Тихонов в этом месте чуть наклонил голову, ничего не сказал. У него такая манера — на похвалу не отвечать ни словом, ни жестом, кроме лёгкого наклона; это его старая казанская привычка, которую он сохранил с того старого завода у Брянцева.

— Илья Иваныч. Сычёв вам велел передать поклон и одну заметку — в семьдесят шестом в Казани у Морозкина-старшего на похожей печи был угар вниз, погибли трое детей. Сычёв просит, чтобы вы при обжиге дымоход проверили сами.

Тихонов посмотрел на меня внимательно, без обычной смущённости.

— Павел Андреевич. Тот случай в семьдесят шестом я знаю — там была печь Сименса, не Хофмана, и у них дымоход был выведен в стену общего сарая, а не отдельной трубой. У нас труба — отдельная, выше крыши на четыре аршина, тяга независимая. Угара вниз быть не может в принципе устройства. Но я Сычёва понял. Перепроверю перед обжигом ещё раз. Если что-то меня хоть чем-то удивит — обжиг отложим. Это вам обещаю.

— Спасибо, Илья Иваныч.

Хомутов тут стоял рядом, кивнул один раз — в знак того, что он эту проверку поддерживает. Старый Хомутов, инженер с дипломом Петербургского технологического института семидесятого года, всегда старший по технологии; но в обжиге он Тихонову уступает — Тихонов знает обжиг руками, а Хомутов формулами.
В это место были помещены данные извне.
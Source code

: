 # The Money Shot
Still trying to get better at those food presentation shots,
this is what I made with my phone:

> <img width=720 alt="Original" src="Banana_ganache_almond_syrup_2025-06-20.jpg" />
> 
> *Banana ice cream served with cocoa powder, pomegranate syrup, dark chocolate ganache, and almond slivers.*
К восьми часам утра садка началась.

Пятеро рабочих — четыре молодых, один пожилой — носили сырец на тачках от штабелей в крытом дворе к печи. Сырец в этой партии лежал с прошлой недели (Хомутов специально готовил под партию, не использовал свежеформованное); он чуть тёмно-серый, плотный, ровный по форме. Тихонов командовал садкой — каждый кирпич укладывал с точным зазором в полдюйма от соседнего, столбиками по двенадцати штук в высоту с воздушными ходами между столбиками. Дело шло быстро, слаженно. Никифор отмечал в книжке количество.
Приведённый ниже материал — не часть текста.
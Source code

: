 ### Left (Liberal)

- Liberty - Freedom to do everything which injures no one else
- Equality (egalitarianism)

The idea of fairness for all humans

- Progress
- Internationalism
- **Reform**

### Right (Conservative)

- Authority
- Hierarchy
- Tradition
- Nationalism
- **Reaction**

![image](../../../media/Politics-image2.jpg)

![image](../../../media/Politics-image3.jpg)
К обеду первые три камеры были загружены. Сделали перерыв — пошли в заводскую столовую.

Столовая — деревянный сруб при заводе, длинный стол на двадцать человек, печь в углу, повар Афанасий — старый отставной солдат с восьмидесятого года. В этот обед — щи постные с грибами, гречневая каша с маслом, чёрный хлеб, чай. Я ел вместе со всеми, как ел за этот год уже не раз — рабочие в столовой у Хомутова на меня смотрят без особенного удивления, к моему присутствию здесь привыкли с осени.

За обедом Хомутов рассказывал про планы на сезон.

— Цена кирпича в Казани сейчас — двенадцать рублей за тысячу. Поднялась с осенних десяти с половиной — Брянцев с октября держит брак выше нормы, по слухам в Казани, у него в зимнем обжиге ушло до сорока процентов в брак, и он эту разницу заложил в цену. Наша проектная себестоимость — восемь рублей за тысячу. Прибыль на тысячу — четыре рубля. На пятьсот тысяч за сезон — две тысячи рублей чистой, не считая местного потребления.

— Восемь рублей — это при отбраковке двадцать процентов?

— При двадцати, Павел Андреевич. Если выйдет меньше — себестоимость упадёт.

— А если больше?

— Если двадцать пять — себестоимость будет восемь рублей пятьдесят копеек, всё равно прибыльно. Если за тридцать — нужно перенастраивать обжиг или менять глиняную смесь. Сегодняшняя партия — это и есть проверка. К пятнице будем знать процент по первым трём камерам, а к среде следующей — по всем шести.

— А если меньше двадцати?

Хомутов улыбнулся в седоватые усы.

— Если меньше двадцати, Павел Андреевич, то у нас открывается совершенно другая картина. Мы становимся конкурентоспособнее казанских заводов на два-три рубля за тысячу. Это значит — нам обеспечен подряд на новый Воскресенский собор второй очереди, о котором мне в декабре писал казанский архитектор. И, возможно, на расширение Восточных казарм.

— Это серьёзные подряды.

— Это серьёзные подряды. Но мы пока не знаем, сколько у нас отбраковки.

Тихонов в этом разговоре участия не принимал — слушал. Но в одном месте, когда Хомутов сказал «к пятнице будем знать», Тихонов чуть качнул головой — как качнул бы человек, который про себя прикидывает что-то иное, не возражая, но и не соглашаясь. Я это заметил, но не стал спрашивать. Тихонов скажет, когда понадобится.

После обеда — ещё три камеры. К пяти вечера садка была закончена. Двери всех шести камер закрыты, обмазаны глиной, готовы к нагреву.

Тихонов на одну треть часа удалился к печи один — с керосиновым фонарём, с молоточком, с щупом. Перепроверял дымоход и тягу по моей и Сычёвской просьбе. Вернулся, доложил коротко: «Всё ровно. К обжигу готовы. Начинаю в шесть».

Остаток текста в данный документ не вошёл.